Parents of young people killed by the overdose crisis as well as New Westminster police are warning teens and parents to watch out for lethal pills sold as MDMA after the death of a 16-year-old girl over the weekend.

Another 16-year-old girl has been hospitalized, and remains in critical condition.  Both girls attended Power Alternate Secondary School in New Westminster, an alternative school with just 66 students.

The New Westminster school district has mobilized its “critical incident response plan” and will have extra staff and counsellors on hand when students return to class Monday. Officials wouldn’t confirm whether the girls attended the district’s only high school.

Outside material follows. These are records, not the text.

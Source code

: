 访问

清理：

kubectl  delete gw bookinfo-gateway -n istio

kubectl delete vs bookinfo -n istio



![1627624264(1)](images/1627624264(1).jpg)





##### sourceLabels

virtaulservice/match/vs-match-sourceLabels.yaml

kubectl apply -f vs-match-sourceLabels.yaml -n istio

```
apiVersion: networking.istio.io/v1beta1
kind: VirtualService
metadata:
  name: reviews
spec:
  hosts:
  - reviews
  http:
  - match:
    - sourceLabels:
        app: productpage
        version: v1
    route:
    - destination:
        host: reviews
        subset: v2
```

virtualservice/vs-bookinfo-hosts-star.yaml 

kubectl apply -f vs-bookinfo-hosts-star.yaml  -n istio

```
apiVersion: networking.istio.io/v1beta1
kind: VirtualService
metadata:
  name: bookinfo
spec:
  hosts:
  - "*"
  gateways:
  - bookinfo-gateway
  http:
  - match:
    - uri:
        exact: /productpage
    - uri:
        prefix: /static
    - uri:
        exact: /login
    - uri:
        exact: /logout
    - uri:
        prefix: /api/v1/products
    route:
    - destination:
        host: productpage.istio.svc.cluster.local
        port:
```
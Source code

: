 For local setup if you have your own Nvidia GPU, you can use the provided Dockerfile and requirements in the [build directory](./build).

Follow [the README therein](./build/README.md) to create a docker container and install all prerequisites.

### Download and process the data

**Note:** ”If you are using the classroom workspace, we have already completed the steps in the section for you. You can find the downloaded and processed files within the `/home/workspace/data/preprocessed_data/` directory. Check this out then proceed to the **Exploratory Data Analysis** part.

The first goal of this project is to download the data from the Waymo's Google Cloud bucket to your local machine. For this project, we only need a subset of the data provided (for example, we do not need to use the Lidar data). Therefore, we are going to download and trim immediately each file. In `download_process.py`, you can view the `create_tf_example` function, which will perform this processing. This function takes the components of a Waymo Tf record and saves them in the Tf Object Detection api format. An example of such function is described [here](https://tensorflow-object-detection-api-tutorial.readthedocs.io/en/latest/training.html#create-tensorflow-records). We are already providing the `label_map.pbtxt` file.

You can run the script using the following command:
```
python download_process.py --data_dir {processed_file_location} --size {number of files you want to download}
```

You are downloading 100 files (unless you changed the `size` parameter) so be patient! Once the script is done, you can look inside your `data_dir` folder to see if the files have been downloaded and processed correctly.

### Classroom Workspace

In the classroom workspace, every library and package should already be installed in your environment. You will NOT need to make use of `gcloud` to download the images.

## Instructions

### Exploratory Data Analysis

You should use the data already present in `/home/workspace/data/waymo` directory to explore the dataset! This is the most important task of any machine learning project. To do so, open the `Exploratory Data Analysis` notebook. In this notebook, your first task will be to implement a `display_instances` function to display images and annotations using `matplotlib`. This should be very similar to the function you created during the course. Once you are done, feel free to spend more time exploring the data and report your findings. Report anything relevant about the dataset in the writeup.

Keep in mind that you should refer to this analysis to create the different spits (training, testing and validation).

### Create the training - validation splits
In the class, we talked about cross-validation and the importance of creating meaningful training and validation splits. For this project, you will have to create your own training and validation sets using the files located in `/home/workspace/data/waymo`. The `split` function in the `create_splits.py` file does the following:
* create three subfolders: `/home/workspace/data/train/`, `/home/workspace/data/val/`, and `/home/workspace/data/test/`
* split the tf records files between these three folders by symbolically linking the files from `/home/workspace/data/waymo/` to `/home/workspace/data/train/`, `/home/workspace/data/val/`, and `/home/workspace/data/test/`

In a statement, the board said it held a community discussion earlier this month with parents and guardians in an effort to heighten awareness surrounding the drug crisis sweeping the province.

“We have been concerned, as are many school districts, about the current overdose crisis,” the statement reads, adding that the district is working closely with police.

“Our heartfelt condolences goes to the family and all who have known this student.”

Police have issued an urgent warning to teens and their parents because they fear more of the same deadly pills are circulating among students.

“Highschool students, you never know what drug you're actually taking. So be absolutely cautious,” Sgt. Jeff Scott told CTV Vancouver.

Initial toxicology reports show that the pills the girls purchased were not MDMA but a mixture of unknown drugs, according to police. Sgt. Scott could not confirm whether carfentanil or fentanyl were present.

The province’s ongoing overdose crisis, which used to be perceived as a problem confined to opioid users in Vancouver’s Downtown Eastside, has claimed the lives of several young people in the city’s suburbs.

Jaelyn Innes’ parents joined the list of those who have lost a child to the overdose crisis just a few weeks ago. Jaelyn was 21 when she died of an accidental overdose on April 27. Fentanyl was found in her toxicology report.

“I’m running across parents who are telling me ‘well my kid will never to this.’ Well guess what? That’s what we said too,” Julie Innes, Jaelyn’s mother, told CTV News.

Innes wants to see better drug education about fentanyl in schools as well as for parents.

“All of our kids are subject to this. We have a problem,” she said.

Innes stressed that parents should continue loving and supporting their kids, and not judge them for the decisions they make. That’s advice psychologist Joti Samra stands behind.

“One of the most important things we can do is talk, talk, talk with our youth. Educate them on substances, don't be shy to have the difficult conversations,” she told CTV News.

Last year, 914 people in B.C. died of illicit drug overdoses. The reports identifying which substances were in the pills the two New Westminster girls ingested are expected to come out this week.

With a report from CTV Vancouver’s Sarah MacDonald.